Right, we’re just going to come out and say it… 2013 has been a disastrous year for Hollywood movies.
Every year in the summer ‘blockbuster season’ there are hits and there are flops, but this year it’s the flops that have grabbed the headlines. From ‘After Earth’ to ‘White House Down’, studio bigwigs have spent billions producing product that audiences have mostly ignored.
According to stats site Box Office Mojo, only six films have made a profit in excess of $300 million so far - which, we reckon, is roughly the amount that constitutes a success because production budgets don’t include marketing costs (often at least $100 million).
Those six films are ‘Iron Man 3’, ‘Man of Steel’ ‘Fast and Furious 6’, ‘Despicable Me 2’, ‘The Croods’ and ‘Monsters University’.
That leaves plenty of movies which barely broke even - despite intense focus group testing, huge production budgets and elaborate global marketing campaigns. But why?

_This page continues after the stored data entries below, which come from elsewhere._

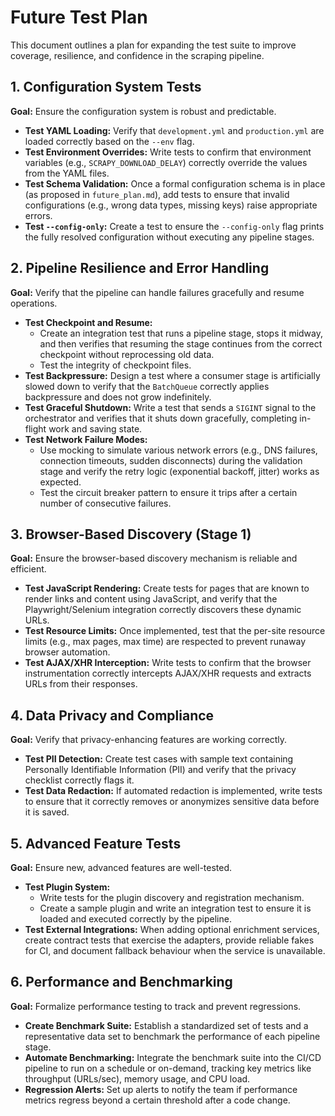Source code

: # Future Test Plan

This document outlines a plan for expanding the test suite to improve coverage, resilience, and confidence in the scraping pipeline.

## 1. Configuration System Tests

**Goal:** Ensure the configuration system is robust and predictable.

- **Test YAML Loading:** Verify that `development.yml` and `production.yml` are loaded correctly based on the `--env` flag.
- **Test Environment Overrides:** Write tests to confirm that environment variables (e.g., `SCRAPY_DOWNLOAD_DELAY`) correctly override the values from the YAML files.
- **Test Schema Validation:** Once a formal configuration schema is in place (as proposed in `future_plan.md`), add tests to ensure that invalid configurations (e.g., wrong data types, missing keys) raise appropriate errors.
- **Test `--config-only`:** Create a test to ensure the `--config-only` flag prints the fully resolved configuration without executing any pipeline stages.

## 2. Pipeline Resilience and Error Handling

**Goal:** Verify that the pipeline can handle failures gracefully and resume operations.

- **Test Checkpoint and Resume:**
  - Create an integration test that runs a pipeline stage, stops it midway, and then verifies that resuming the stage continues from the correct checkpoint without reprocessing old data.
  - Test the integrity of checkpoint files.
- **Test Backpressure:** Design a test where a consumer stage is artificially slowed down to verify that the `BatchQueue` correctly applies backpressure and does not grow indefinitely.
- **Test Graceful Shutdown:** Write a test that sends a `SIGINT` signal to the orchestrator and verifies that it shuts down gracefully, completing in-flight work and saving state.
- **Test Network Failure Modes:**
  - Use mocking to simulate various network errors (e.g., DNS failures, connection timeouts, sudden disconnects) during the validation stage and verify the retry logic (exponential backoff, jitter) works as expected.
  - Test the circuit breaker pattern to ensure it trips after a certain number of consecutive failures.

## 3. Browser-Based Discovery (Stage 1)

**Goal:** Ensure the browser-based discovery mechanism is reliable and efficient.

- **Test JavaScript Rendering:** Create tests for pages that are known to render links and content using JavaScript, and verify that the Playwright/Selenium integration correctly discovers these dynamic URLs.
- **Test Resource Limits:** Once implemented, test that the per-site resource limits (e.g., max pages, max time) are respected to prevent runaway browser automation.
- **Test AJAX/XHR Interception:** Write tests to confirm that the browser instrumentation correctly intercepts AJAX/XHR requests and extracts URLs from their responses.

## 4. Data Privacy and Compliance

**Goal:** Verify that privacy-enhancing features are working correctly.

- **Test PII Detection:** Create test cases with sample text containing Personally Identifiable Information (PII) and verify that the privacy checklist correctly flags it.
- **Test Data Redaction:** If automated redaction is implemented, write tests to ensure that it correctly removes or anonymizes sensitive data before it is saved.

## 5. Advanced Feature Tests

**Goal:** Ensure new, advanced features are well-tested.

- **Test Plugin System:**
  - Write tests for the plugin discovery and registration mechanism.
  - Create a sample plugin and write an integration test to ensure it is loaded and executed correctly by the pipeline.
- **Test External Integrations:** When adding optional enrichment services, create contract tests that exercise the adapters, provide reliable fakes for CI, and document fallback behaviour when the service is unavailable.

## 6. Performance and Benchmarking

**Goal:** Formalize performance testing to track and prevent regressions.

- **Create Benchmark Suite:** Establish a standardized set of tests and a representative data set to benchmark the performance of each pipeline stage.
- **Automate Benchmarking:** Integrate the benchmark suite into the CI/CD pipeline to run on a schedule or on-demand, tracking key metrics like throughput (URLs/sec), memory usage, and CPU load.
- **Regression Alerts:** Set up alerts to notify the team if performance metrics regress beyond a certain threshold after a code change.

We’ve had a look at this year’s most high profile flops to find out. It’s worth remembering that several haven’t even been released in the UK yet, like our first example, ‘The Lone Ranger’. Nonetheless, Disney has already predicted it’ll lose $190 million, so it’s unlikely us Brits will make much difference.
'The Lone Ranger'
Johnny Depp, Jerry Bruckheimer, a recognisable brand – ‘The Lone Ranger’ had the same ingredients that made ‘Pirates of the Caribbean’ a success. At least Disney thought so, and gave Bruckheimer and co. $215 million to make it happen. But the film was almost cancelled mid-way through over budget concerns and it only took only $85m at the US box office.
What went wrong? In a rare example of press junket honesty, the film’s star Armie Hammer told us that American critics “slit the jugular” of ‘Lone Ranger’. He said reviewers judged the project on its behind-the-scenes problems and poisoned audiences against it in advance. But critics hated the ‘Pirates’ sequels and they made billions. The simple reason it flopped may be that people just don’t like westerns anymore.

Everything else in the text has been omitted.